> **PROVIDED DATA**:
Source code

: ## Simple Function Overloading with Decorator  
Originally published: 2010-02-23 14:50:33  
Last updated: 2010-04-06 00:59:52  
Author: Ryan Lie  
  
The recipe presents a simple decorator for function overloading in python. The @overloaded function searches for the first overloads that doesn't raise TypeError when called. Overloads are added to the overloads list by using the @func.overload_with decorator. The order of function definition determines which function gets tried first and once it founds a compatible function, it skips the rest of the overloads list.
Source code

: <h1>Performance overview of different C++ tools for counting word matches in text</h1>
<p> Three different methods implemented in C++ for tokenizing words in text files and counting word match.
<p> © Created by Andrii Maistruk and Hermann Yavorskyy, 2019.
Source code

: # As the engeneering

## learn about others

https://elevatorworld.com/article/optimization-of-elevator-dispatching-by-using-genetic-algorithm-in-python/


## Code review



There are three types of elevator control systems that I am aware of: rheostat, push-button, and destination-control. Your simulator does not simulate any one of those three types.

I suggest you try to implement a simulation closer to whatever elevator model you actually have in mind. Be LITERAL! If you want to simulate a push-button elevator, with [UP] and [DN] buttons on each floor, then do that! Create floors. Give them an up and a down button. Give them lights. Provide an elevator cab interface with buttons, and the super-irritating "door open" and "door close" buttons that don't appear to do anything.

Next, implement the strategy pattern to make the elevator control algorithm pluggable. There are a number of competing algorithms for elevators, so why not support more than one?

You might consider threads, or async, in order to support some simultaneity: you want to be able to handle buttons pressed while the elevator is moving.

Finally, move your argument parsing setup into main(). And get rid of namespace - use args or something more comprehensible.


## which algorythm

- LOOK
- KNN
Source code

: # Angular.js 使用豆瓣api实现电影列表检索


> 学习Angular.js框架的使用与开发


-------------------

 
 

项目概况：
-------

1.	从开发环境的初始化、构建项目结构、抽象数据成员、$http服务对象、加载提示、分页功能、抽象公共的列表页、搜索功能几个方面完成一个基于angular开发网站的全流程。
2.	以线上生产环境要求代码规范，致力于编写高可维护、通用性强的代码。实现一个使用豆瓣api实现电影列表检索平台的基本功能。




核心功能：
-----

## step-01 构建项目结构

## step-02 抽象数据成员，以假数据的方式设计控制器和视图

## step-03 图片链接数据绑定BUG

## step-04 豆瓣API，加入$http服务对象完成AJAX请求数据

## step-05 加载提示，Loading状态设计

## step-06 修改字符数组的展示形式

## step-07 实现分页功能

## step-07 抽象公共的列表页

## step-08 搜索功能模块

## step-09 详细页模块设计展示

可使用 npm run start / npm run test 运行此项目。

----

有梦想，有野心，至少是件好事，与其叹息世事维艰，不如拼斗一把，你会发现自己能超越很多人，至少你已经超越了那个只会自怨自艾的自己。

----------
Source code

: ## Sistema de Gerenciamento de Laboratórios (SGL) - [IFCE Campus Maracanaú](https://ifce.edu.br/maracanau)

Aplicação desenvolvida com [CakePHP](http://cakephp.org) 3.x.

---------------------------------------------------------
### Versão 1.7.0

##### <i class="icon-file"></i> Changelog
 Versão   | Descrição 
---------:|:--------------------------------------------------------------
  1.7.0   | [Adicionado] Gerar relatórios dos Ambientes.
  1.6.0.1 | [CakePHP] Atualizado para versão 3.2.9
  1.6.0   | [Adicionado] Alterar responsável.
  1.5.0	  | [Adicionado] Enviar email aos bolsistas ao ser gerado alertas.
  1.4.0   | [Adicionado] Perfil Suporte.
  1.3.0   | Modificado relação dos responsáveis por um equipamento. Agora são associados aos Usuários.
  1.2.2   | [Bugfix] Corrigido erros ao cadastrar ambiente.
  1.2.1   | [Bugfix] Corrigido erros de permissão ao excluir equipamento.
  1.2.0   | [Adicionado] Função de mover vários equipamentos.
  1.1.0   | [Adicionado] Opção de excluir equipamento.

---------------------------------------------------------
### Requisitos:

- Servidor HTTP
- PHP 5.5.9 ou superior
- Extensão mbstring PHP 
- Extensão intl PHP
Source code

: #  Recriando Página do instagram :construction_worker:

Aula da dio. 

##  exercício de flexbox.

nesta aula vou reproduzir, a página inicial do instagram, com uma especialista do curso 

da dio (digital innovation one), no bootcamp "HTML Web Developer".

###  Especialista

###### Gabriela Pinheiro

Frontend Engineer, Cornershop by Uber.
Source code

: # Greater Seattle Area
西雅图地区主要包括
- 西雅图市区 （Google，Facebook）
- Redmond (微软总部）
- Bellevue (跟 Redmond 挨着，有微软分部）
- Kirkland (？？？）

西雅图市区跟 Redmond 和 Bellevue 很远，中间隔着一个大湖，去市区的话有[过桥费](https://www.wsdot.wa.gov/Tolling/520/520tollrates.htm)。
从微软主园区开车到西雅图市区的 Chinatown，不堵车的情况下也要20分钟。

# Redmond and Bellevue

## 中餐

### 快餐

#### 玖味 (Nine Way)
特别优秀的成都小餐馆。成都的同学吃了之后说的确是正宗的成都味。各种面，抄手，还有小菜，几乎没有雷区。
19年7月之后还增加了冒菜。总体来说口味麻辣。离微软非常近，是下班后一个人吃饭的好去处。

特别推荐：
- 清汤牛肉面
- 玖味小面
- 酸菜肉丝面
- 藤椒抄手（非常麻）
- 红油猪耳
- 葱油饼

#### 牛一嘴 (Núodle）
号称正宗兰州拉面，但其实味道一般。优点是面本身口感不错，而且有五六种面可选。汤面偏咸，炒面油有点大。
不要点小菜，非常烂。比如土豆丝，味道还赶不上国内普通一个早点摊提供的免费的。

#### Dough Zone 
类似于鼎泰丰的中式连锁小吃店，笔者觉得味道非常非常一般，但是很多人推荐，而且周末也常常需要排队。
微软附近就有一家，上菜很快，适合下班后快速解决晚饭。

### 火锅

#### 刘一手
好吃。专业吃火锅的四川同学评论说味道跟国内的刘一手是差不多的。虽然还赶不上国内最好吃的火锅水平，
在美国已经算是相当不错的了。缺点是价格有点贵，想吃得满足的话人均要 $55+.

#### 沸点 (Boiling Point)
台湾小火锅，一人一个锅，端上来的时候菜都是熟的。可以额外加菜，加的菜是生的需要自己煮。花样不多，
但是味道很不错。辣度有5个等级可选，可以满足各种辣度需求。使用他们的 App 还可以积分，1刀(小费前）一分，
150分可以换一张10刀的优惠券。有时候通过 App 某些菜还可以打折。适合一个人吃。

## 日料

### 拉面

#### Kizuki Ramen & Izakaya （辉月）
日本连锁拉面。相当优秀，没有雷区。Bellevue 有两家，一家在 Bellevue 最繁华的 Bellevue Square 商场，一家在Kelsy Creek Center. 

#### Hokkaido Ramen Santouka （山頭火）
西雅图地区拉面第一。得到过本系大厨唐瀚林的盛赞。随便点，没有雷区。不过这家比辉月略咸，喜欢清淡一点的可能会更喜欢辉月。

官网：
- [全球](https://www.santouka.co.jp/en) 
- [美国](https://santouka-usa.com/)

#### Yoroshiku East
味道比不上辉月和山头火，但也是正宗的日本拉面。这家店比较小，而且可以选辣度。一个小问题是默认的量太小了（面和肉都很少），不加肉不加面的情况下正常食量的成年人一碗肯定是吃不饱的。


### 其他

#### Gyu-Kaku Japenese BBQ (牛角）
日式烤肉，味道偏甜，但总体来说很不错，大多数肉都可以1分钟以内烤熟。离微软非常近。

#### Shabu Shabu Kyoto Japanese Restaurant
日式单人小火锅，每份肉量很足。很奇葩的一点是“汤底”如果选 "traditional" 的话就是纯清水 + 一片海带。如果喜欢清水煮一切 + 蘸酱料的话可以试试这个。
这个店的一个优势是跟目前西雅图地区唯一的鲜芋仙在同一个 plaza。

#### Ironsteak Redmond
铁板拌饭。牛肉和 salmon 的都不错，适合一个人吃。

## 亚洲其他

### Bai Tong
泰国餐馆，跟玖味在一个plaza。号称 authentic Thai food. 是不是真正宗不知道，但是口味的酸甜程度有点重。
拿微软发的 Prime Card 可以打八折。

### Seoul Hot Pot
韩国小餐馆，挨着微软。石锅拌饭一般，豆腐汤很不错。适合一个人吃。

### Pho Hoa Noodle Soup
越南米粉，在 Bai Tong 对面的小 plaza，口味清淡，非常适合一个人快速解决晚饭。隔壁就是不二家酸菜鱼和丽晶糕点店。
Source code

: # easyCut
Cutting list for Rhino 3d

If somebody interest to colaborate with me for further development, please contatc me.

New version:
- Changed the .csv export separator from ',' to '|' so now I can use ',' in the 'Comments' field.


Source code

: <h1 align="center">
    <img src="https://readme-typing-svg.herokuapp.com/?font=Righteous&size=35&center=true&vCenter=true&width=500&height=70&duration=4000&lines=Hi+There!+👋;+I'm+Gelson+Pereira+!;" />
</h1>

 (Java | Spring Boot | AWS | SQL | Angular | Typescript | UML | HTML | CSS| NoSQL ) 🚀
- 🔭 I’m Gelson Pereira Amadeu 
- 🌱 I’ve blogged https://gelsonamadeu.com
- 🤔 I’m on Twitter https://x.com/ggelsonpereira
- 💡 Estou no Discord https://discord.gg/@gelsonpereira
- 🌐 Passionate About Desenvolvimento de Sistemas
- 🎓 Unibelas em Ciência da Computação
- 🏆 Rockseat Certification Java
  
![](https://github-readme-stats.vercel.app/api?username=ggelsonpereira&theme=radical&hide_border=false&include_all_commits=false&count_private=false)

> **THE TASK**:
What you return should be exactly the lines above, starting at the one with "Recriando Página do" and ending at the one with "### Pho Hoa Noodle Soup", and nothing else.

> **FINISHED TASK**:
: #  Recriando Página do instagram :construction_worker:

Aula da dio. 

##  exercício de flexbox.

nesta aula vou reproduzir, a página inicial do instagram, com uma especialista do curso 

da dio (digital innovation one), no bootcamp "HTML Web Developer".

###  Especialista

###### Gabriela Pinheiro

Frontend Engineer, Cornershop by Uber.
Source code

: # Greater Seattle Area
西雅图地区主要包括
- 西雅图市区 （Google，Facebook）
- Redmond (微软总部）
- Bellevue (跟 Redmond 挨着，有微软分部）
- Kirkland (？？？）

西雅图市区跟 Redmond 和 Bellevue 很远，中间隔着一个大湖，去市区的话有[过桥费](https://www.wsdot.wa.gov/Tolling/520/520tollrates.htm)。
从微软主园区开车到西雅图市区的 Chinatown，不堵车的情况下也要20分钟。

# Redmond and Bellevue

## 中餐

### 快餐

#### 玖味 (Nine Way)
特别优秀的成都小餐馆。成都的同学吃了之后说的确是正宗的成都味。各种面，抄手，还有小菜，几乎没有雷区。
19年7月之后还增加了冒菜。总体来说口味麻辣。离微软非常近，是下班后一个人吃饭的好去处。

特别推荐：
- 清汤牛肉面
- 玖味小面
- 酸菜肉丝面
- 藤椒抄手（非常麻）
- 红油猪耳
- 葱油饼

#### 牛一嘴 (Núodle）
号称正宗兰州拉面，但其实味道一般。优点是面本身口感不错，而且有五六种面可选。汤面偏咸，炒面油有点大。
不要点小菜，非常烂。比如土豆丝，味道还赶不上国内普通一个早点摊提供的免费的。

#### Dough Zone 
类似于鼎泰丰的中式连锁小吃店，笔者觉得味道非常非常一般，但是很多人推荐，而且周末也常常需要排队。
微软附近就有一家，上菜很快，适合下班后快速解决晚饭。

### 火锅

#### 刘一手
好吃。专业吃火锅的四川同学评论说味道跟国内的刘一手是差不多的。虽然还赶不上国内最好吃的火锅水平，
在美国已经算是相当不错的了。缺点是价格有点贵，想吃得满足的话人均要 $55+.

#### 沸点 (Boiling Point)
台湾小火锅，一人一个锅，端上来的时候菜都是熟的。可以额外加菜，加的菜是生的需要自己煮。花样不多，
但是味道很不错。辣度有5个等级可选，可以满足各种辣度需求。使用他们的 App 还可以积分，1刀(小费前）一分，
150分可以换一张10刀的优惠券。有时候通过 App 某些菜还可以打折。适合一个人吃。

## 日料

### 拉面

#### Kizuki Ramen & Izakaya （辉月）
日本连锁拉面。相当优秀，没有雷区。Bellevue 有两家，一家在 Bellevue 最繁华的 Bellevue Square 商场，一家在Kelsy Creek Center. 

#### Hokkaido Ramen Santouka （山頭火）
西雅图地区拉面第一。得到过本系大厨唐瀚林的盛赞。随便点，没有雷区。不过这家比辉月略咸，喜欢清淡一点的可能会更喜欢辉月。

官网：
- [全球](https://www.santouka.co.jp/en) 
- [美国](https://santouka-usa.com/)

#### Yoroshiku East
味道比不上辉月和山头火，但也是正宗的日本拉面。这家店比较小，而且可以选辣度。一个小问题是默认的量太小了（面和肉都很少），不加肉不加面的情况下正常食量的成年人一碗肯定是吃不饱的。


### 其他

#### Gyu-Kaku Japenese BBQ (牛角）
日式烤肉，味道偏甜，但总体来说很不错，大多数肉都可以1分钟以内烤熟。离微软非常近。

#### Shabu Shabu Kyoto Japanese Restaurant
日式单人小火锅，每份肉量很足。很奇葩的一点是“汤底”如果选 "traditional" 的话就是纯清水 + 一片海带。如果喜欢清水煮一切 + 蘸酱料的话可以试试这个。
这个店的一个优势是跟目前西雅图地区唯一的鲜芋仙在同一个 plaza。

#### Ironsteak Redmond
铁板拌饭。牛肉和 salmon 的都不错，适合一个人吃。

## 亚洲其他

### Bai Tong
泰国餐馆，跟玖味在一个plaza。号称 authentic Thai food. 是不是真正宗不知道，但是口味的酸甜程度有点重。
拿微软发的 Prime Card 可以打八折。

### Seoul Hot Pot
韩国小餐馆，挨着微软。石锅拌饭一般，豆腐汤很不错。适合一个人吃。

### Pho Hoa Noodle Soup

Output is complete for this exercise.